I stared blearily at the clock. 6:30. It was beeping at me. Oh. That’s right, the kids have school. How do I do school mornings again? I was pretty sure it started by me getting out of bed and stopping the beeps. Thus our new year began with me pulling out memories of how to run school mornings which felt crinkled and ages old.

Thus our new year began. I know that technically the year is already three days old, but I never feel like it is the new year until we’ve re-established our routines. I’m not sure we’ve quite succeeded yet, but the creakiness of the morning has given way to an afternoon that has a familiar shape to it.

The first work week of a new year is always gobbled up by accounting and beginning of the year to-do lists. The deluge of book keeping isn’t depressing me this year because I remembered to expect it. This year I’m also trying to settle new habits of thought into my schedule as well. So far it is working, but I still feel like I’m wearing a cloak of these thoughts rather than residing in them as if they were my skin. I’ll get there.
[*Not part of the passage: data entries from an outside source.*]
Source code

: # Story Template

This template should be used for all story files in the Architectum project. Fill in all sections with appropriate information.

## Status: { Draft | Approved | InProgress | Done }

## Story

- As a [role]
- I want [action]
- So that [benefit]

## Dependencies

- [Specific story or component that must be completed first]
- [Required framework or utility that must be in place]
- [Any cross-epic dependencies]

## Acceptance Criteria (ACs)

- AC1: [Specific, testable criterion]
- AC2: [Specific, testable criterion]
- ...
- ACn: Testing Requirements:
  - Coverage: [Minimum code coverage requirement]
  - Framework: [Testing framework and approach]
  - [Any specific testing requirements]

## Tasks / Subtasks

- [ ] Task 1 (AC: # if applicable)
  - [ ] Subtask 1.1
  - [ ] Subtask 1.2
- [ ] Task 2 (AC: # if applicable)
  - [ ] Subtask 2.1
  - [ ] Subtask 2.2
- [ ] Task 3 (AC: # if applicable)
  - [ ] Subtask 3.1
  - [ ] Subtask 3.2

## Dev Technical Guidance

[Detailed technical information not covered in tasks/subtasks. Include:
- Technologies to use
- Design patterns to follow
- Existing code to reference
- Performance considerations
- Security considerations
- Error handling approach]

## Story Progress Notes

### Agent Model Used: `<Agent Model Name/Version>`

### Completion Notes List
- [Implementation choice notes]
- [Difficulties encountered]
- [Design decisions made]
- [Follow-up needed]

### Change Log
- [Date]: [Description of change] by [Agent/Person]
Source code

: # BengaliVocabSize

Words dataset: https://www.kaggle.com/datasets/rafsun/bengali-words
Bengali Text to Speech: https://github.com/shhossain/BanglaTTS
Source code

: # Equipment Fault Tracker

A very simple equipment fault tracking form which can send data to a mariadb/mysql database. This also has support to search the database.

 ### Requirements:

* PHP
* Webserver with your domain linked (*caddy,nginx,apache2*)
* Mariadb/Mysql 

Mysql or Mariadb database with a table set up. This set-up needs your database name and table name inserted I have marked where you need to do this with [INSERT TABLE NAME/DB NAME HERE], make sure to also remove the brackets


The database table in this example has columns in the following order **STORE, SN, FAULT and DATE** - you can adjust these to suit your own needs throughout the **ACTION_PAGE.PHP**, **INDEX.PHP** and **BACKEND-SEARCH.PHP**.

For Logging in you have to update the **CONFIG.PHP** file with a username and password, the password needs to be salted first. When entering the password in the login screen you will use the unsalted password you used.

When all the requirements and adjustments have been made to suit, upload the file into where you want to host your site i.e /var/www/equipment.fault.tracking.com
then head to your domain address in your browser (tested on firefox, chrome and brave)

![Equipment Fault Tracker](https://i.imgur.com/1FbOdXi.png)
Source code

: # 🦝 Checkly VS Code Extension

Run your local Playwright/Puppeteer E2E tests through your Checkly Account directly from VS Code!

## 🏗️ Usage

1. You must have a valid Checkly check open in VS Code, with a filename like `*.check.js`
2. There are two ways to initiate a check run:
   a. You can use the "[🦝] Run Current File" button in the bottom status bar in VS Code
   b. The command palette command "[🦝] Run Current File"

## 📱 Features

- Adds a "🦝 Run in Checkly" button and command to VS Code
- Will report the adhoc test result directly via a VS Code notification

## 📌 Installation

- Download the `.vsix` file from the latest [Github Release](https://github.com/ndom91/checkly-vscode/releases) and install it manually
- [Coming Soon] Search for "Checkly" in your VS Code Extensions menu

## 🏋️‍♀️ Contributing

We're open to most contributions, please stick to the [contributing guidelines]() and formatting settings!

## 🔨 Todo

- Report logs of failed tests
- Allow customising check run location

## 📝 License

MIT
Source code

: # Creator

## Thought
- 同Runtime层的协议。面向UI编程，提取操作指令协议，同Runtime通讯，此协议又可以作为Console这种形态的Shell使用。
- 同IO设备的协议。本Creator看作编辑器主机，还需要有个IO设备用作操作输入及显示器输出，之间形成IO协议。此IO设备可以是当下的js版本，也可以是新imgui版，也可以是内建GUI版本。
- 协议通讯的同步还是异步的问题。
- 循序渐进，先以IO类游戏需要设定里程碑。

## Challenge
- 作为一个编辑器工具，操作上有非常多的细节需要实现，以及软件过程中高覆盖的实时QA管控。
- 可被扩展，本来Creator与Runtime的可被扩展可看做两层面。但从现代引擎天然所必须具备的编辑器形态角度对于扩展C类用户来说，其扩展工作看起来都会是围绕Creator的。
I hit one of the first challenges to my new frame of mind. Kiki is struggling with her class load this year. Instead of stepping up and getting the work done, she has grown to depend upon me organizing and enforcing work. This pattern was necessary last Fall when she was truly drowning. Lately, she has plenty of time but tends to avoid work until I prod her. Then she gets grouchy at me for reminding her that homework exists in the world even if we don’t want it to. Kiki is aware of the illogic of her behavior. She is honestly sorry even while she flops into a heap of “I can’t do it” and waits for me to make her. I feel frustrated with her, but compelled to keep pushing because I can’t let her short-sightedness damage her long-term future. So we run in little codependent circles which do neither of us any good.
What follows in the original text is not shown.